PROBLEM DETAILS: What you return must be an exact copy of the lines in the listing below between the line holding "The hybrid detection" and the line holding "security vulnerabilities in", inclusive, and nothing more.

ENTRIES SHOWN:
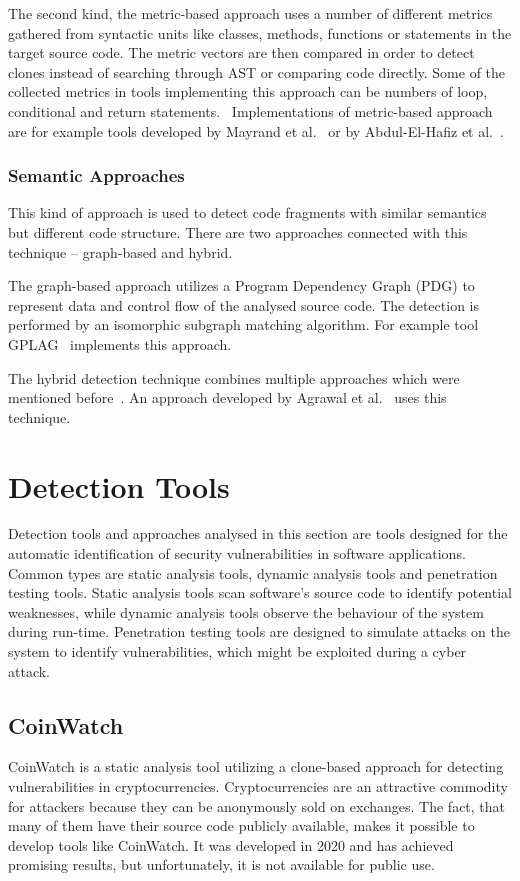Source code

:     The second kind, the metric-based approach uses a number of different metrics gathered from syntactic units
    like classes, methods, functions or statements in the target source code. The metric vectors are then compared
    in order to detect clones instead of searching through AST or comparing code directly. Some of the collected
    metrics in tools implementing this approach can be numbers of loop, conditional and return
    statements.~\cite{CloneDetectionTechniques, CodeClonesSurvey}
    Implementations of metric-based approach are for example tools developed by Mayrand et al.~\cite{MBMayrand}
    or by Abdul-El-Hafiz et al.~\cite{MDAbdul}.

  \subsubsection*{Semantic Approaches}
    This kind of approach is used to detect code fragments with similar semantics but different code structure.
    There are two approaches connected with this technique -- graph-based and hybrid.

    The graph-based approach utilizes a Program Dependency Graph (PDG) to represent data and control
    flow of the analysed source code. The detection is performed by an isomorphic subgraph matching algorithm.
    For example tool GPLAG~\cite{GPLAG} implements this approach.

    The hybrid detection technique combines multiple approaches which were mentioned
    before~\cite{CloneDetectionTechniques, CodeClonesSurvey}. An approach developed by Agrawal et
    al.~\cite{HybridAgrawal} uses this technique.

\section{Detection Tools}
Detection tools and approaches analysed in this section are tools designed for the automatic identification of
security vulnerabilities in software applications. Common types are static analysis tools,
dynamic analysis tools and penetration testing tools. Static analysis tools scan software's source code
to identify potential weaknesses, while dynamic analysis tools observe the behaviour of the system during
run-time. Penetration testing tools are designed to simulate attacks on the system to identify
vulnerabilities, which might be exploited during a cyber attack.

  \subsection*{CoinWatch}
    CoinWatch is a static analysis tool utilizing a clone-based approach for detecting vulnerabilities
    in cryptocurrencies. Cryptocurrencies are an attractive commodity for attackers because they can be
    anonymously sold on exchanges. The fact, that many of them have their source code publicly available,
    makes it possible to develop tools like CoinWatch. It was developed in 2020 and has achieved promising
    results, but unfortunately, it is not available for public use.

SOLUTION TO THIS EXERCISE:
    The hybrid detection technique combines multiple approaches which were mentioned
    before~\cite{CloneDetectionTechniques, CodeClonesSurvey}. An approach developed by Agrawal et
    al.~\cite{HybridAgrawal} uses this technique.

\section{Detection Tools}
Detection tools and approaches analysed in this section are tools designed for the automatic identification of
security vulnerabilities in software applications. Common types are static analysis tools,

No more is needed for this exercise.